• TASK TO CARRY OUT
Return each line below holding the string "broadcast".

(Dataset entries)
* * *

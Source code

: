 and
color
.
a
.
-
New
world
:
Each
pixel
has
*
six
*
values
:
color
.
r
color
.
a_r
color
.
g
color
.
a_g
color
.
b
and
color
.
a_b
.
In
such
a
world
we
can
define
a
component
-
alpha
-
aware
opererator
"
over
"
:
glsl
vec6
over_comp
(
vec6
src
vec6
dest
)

* * *

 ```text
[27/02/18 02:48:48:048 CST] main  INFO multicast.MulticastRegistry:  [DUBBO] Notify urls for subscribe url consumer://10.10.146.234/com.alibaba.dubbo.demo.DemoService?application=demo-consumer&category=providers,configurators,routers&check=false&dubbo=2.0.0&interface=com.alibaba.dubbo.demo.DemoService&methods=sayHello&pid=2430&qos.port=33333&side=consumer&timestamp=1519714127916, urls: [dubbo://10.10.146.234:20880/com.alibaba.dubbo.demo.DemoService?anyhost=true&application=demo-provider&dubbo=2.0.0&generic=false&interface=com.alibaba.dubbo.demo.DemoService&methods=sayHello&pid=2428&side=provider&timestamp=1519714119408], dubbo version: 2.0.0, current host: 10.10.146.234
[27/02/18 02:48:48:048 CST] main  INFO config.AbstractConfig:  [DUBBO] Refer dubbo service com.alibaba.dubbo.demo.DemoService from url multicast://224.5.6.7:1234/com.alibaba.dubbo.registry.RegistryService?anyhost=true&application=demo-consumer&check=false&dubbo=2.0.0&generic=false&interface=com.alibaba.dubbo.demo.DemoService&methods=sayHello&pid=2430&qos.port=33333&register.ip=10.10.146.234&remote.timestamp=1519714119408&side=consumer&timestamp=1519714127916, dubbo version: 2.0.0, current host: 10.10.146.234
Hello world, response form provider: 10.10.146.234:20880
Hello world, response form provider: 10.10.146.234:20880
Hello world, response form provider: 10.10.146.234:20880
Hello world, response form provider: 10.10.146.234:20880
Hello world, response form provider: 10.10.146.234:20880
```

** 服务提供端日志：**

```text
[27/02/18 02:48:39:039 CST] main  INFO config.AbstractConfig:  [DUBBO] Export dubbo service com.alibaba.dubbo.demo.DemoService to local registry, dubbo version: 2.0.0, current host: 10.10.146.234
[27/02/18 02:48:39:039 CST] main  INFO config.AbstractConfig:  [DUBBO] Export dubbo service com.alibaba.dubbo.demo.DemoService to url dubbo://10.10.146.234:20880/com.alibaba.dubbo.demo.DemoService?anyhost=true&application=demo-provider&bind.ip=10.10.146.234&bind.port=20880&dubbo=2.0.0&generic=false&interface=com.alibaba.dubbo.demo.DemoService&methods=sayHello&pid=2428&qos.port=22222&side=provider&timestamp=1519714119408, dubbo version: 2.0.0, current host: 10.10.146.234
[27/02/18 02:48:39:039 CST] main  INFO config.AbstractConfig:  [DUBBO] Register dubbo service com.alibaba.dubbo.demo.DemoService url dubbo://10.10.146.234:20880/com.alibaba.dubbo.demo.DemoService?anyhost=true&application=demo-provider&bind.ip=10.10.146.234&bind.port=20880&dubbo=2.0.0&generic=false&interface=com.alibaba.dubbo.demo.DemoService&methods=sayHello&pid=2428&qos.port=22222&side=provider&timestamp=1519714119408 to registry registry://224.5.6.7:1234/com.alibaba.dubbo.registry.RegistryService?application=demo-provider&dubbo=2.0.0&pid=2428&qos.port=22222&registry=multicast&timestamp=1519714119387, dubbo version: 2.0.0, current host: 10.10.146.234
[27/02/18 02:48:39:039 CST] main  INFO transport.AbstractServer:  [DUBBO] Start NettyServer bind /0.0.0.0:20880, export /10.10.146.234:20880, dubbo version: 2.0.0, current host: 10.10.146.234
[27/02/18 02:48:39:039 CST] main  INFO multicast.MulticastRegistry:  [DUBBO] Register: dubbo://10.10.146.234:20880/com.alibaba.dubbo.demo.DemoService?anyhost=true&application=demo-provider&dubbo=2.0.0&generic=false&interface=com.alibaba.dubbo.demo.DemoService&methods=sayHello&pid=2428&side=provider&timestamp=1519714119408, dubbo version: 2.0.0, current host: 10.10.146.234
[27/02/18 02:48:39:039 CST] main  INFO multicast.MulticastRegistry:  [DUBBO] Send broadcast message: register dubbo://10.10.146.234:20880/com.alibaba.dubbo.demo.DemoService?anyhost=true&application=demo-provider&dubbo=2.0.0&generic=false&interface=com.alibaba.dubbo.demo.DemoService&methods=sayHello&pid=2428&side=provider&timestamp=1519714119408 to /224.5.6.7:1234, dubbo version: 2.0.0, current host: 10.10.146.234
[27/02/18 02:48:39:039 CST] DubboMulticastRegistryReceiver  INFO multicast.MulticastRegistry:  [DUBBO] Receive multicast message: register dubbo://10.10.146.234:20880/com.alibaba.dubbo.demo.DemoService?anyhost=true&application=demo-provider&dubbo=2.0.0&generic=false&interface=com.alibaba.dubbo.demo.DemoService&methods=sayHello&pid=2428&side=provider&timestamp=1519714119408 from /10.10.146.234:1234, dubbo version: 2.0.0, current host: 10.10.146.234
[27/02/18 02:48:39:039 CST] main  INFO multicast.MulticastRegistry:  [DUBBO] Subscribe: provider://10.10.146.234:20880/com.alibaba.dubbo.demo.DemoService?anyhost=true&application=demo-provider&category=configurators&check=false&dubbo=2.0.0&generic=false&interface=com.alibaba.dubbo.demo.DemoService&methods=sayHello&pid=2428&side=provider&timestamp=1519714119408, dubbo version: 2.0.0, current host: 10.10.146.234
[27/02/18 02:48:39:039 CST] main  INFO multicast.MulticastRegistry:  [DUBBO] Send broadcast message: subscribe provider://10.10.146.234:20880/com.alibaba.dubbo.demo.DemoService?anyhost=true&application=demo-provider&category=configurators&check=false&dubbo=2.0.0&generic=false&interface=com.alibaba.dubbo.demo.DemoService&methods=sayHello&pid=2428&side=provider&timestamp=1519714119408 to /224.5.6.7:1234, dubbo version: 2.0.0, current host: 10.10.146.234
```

* * *

• WRITTEN ANSWER
[27/02/18 02:48:39:039 CST] main  INFO multicast.MulticastRegistry:  [DUBBO] Send broadcast message: register dubbo://10.10.146.234:20880/com.alibaba.dubbo.demo.DemoService?anyhost=true&application=demo-provider&dubbo=2.0.0&generic=false&interface=com.alibaba.dubbo.demo.DemoService&methods=sayHello&pid=2428&side=provider&timestamp=1519714119408 to /224.5.6.7:1234, dubbo version: 2.0.0, current host: 10.10.146.234
[27/02/18 02:48:39:039 CST] main  INFO multicast.MulticastRegistry:  [DUBBO] Send broadcast message: subscribe provider://10.10.146.234:20880/com.alibaba.dubbo.demo.DemoService?anyhost=true&application=demo-provider&category=configurators&check=false&dubbo=2.0.0&generic=false&interface=com.alibaba.dubbo.demo.DemoService&methods=sayHello&pid=2428&side=provider&timestamp=1519714119408 to /224.5.6.7:1234, dubbo version: 2.0.0, current host: 10.10.146.234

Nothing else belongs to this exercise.